USO1 expression is dysregulated in non-small cell lung cancer

Anna Keogh; Lisa Ryan; Mutaz M Nur; Anne-Marie Baird; Siobhan Nicholson; Sinéad Cuffe; Gerard J Fitzmaurice; Ronan Ryan; Vincent K Young; Stephen P Finn; Steven G Gray

doi:10.21037/tlcr-22-230

USO1 expression is dysregulated in non-small cell lung cancer

Transl Lung Cancer Res. 2022 Sep;11(9):1877-1895. doi: 10.21037/tlcr-22-230.

Authors

Anna Keogh^{1

2}, Lisa Ryan³, Mutaz M Nur^{1

4}, Anne-Marie Baird^{1

2}, Siobhan Nicholson³, Sinéad Cuffe⁵, Gerard J Fitzmaurice⁶, Ronan Ryan⁶, Vincent K Young⁶, Stephen P Finn^{1

2

7

8}, Steven G Gray^{1

2

9

10}

Affiliations

¹ Thoracic Oncology Research Group, Laboratory Medicine and Molecular Pathology, Central Pathology Laboratory, St. James's Hospital, Dublin, Ireland.
² School of Medicine, Trinity Translational Medicine Institute, Trinity College Dublin, Dublin, Ireland.
³ Department of Histopathology, Labmed Directorate, St. James's Hospital, Dublin, Ireland.
⁴ Division of Pathology, Department of Medicine, University Hospital Waterford, Waterford, Ireland.
⁵ HOPE Directorate, St James's Hospital, Dublin, Ireland.
⁶ Surgery, Anaesthesia and Critical Care Directorate, St James's Hospital, Dublin, Ireland.
⁷ Cancer Molecular Diagnostics, Labmed Directorate, St.

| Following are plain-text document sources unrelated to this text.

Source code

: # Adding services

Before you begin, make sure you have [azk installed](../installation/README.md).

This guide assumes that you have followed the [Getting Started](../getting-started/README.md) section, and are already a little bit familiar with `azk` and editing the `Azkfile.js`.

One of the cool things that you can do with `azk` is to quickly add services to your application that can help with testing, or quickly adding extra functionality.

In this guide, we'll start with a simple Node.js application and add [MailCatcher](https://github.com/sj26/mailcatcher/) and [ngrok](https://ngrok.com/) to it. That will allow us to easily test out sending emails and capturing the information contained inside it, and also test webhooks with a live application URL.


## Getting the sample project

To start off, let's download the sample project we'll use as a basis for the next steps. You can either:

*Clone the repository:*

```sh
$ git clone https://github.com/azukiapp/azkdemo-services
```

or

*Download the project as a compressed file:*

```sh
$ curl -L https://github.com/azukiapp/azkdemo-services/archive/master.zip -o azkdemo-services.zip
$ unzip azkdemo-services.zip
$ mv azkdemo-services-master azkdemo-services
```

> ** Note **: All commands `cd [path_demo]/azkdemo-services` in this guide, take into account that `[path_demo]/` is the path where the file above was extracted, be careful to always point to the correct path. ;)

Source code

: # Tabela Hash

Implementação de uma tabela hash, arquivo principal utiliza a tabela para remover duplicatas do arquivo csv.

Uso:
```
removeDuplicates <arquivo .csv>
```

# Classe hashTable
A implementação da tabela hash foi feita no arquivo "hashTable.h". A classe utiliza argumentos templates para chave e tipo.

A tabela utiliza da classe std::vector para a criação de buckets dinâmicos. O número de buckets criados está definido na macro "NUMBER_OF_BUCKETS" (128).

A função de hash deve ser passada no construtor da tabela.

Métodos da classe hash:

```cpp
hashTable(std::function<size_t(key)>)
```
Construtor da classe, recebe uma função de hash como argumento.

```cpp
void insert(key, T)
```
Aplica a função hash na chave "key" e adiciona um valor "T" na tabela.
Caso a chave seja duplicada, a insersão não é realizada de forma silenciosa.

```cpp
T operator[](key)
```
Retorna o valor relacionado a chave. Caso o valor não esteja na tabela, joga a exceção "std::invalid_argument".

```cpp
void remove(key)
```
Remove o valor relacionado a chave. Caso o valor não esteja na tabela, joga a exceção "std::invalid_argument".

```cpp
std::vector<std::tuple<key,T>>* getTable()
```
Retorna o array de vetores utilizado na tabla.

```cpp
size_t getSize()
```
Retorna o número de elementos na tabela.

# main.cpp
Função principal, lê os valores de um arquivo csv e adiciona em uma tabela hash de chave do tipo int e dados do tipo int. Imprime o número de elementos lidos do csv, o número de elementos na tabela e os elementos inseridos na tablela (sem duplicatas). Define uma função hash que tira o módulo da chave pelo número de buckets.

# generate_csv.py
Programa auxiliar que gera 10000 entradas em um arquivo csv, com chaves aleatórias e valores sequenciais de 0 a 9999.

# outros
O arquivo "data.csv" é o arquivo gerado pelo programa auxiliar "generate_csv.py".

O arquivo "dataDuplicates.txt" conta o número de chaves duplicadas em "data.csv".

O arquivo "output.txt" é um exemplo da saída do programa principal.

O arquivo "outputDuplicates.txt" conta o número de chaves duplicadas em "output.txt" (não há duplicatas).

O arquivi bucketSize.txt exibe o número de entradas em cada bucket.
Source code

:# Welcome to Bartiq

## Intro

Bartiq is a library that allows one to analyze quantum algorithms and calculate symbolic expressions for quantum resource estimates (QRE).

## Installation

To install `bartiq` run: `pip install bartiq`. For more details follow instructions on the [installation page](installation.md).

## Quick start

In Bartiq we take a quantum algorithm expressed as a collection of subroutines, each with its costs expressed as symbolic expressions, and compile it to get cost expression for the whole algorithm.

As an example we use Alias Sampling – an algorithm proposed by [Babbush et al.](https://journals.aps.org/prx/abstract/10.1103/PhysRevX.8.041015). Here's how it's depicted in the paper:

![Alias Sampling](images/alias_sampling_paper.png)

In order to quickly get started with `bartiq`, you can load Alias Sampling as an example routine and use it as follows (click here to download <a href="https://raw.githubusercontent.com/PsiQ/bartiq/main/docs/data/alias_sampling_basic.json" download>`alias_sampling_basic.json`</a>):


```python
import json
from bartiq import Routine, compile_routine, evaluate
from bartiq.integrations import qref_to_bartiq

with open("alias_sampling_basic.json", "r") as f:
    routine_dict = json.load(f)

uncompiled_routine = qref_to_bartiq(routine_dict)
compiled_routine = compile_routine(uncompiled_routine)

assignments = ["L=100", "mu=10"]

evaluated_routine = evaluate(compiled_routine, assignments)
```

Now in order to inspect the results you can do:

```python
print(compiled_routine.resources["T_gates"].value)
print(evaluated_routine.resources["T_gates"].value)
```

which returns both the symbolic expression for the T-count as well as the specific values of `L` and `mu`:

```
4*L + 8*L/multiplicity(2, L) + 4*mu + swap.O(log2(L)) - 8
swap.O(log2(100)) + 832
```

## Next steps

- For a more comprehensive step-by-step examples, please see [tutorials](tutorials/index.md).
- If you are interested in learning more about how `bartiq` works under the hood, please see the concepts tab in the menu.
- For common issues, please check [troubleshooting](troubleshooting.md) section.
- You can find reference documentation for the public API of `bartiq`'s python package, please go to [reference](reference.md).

James's Hospital, Dublin, Ireland.
⁸ Department of Histopathology and Morbid Anatomy, Trinity College Dublin, Dublin, Ireland.
⁹ Department of Clinical Medicine, Trinity College Dublin, Dublin, Ireland.
¹⁰ School of Biological Sciences, Technological University Dublin, Dublin, Ireland.

Abstract

Background: USO1 vesicle transport factor (USO1) is a vesicular transport factor crucial for endoplasmic reticulum (ER) to Golgi transport and is required for transcytotic fusion and subsequent binding of the vesicles to the target membrane. USO1 has been studied in multiple cancers revealing high levels of expression and exerting its oncogenic role by increasing cell proliferation and evasion of apoptosis. Furthermore, multiple studies have implicated dysregulation of the Erk signalling pathway in the involvement of USO1 in multiple cancers. Overall survival (OS) in non-small cell lung cancer (NSCLC) remains low despite recent advances in treatments which are mainly due to the late stage of diagnosis and a significant cohort of patients lacking an available targeted therapy. The aim of this study was to investigate USO1 expression in NSCLC.

Methods: An in-house NSCLC tissue microarray (TMA) comprising (n=204 patients) was stained for USO1. Scoring intensity (H score) was used to interrogate for correlations between USO1 expression and established prognostic factors, and OS. Further evaluation of the expression of USO1 in NSCLC was done using multiple online datasets including Lung Cancer Explorer (LCE), UALCAN, GEPIA, KM plotter, TIMER2 and MuTarget.

Results: USO1, when highly expressed in lung adenocarcinomas (LUADs) leads to a significantly increased OS (P=0.028). There was no significant correlation between age, smoking status, lymph node status, tumour subgroup and stage. USO1 was significantly higher in patients with tumour size <5 cm compared to those ≥5 cm (P=0.016). Overexpression in LUAD occurred at an early stage being significantly upregulated in Stage 1 and N0 tumours. USO1's first neighbours, also involved in ER-Golgi transport have altered expression in LUAD and significantly impact overall survival. Overexpression occurred independently of commonly mutated genes in NSCLC and had no correlation with changes in the TME.

Conclusions: This study highlights the importance of USO1 and ER-Golgi vesicular transport system in LUAD. USO1 overexpression occurs as an early event in LUAD and independently of commonly mutated genes in NSCLC and therefore may represent an attractive diagnostic biomarker as well as a potential target for treatment.

Keywords: USO1; non-small cell lung cancer (NSCLC); overall survival (OS).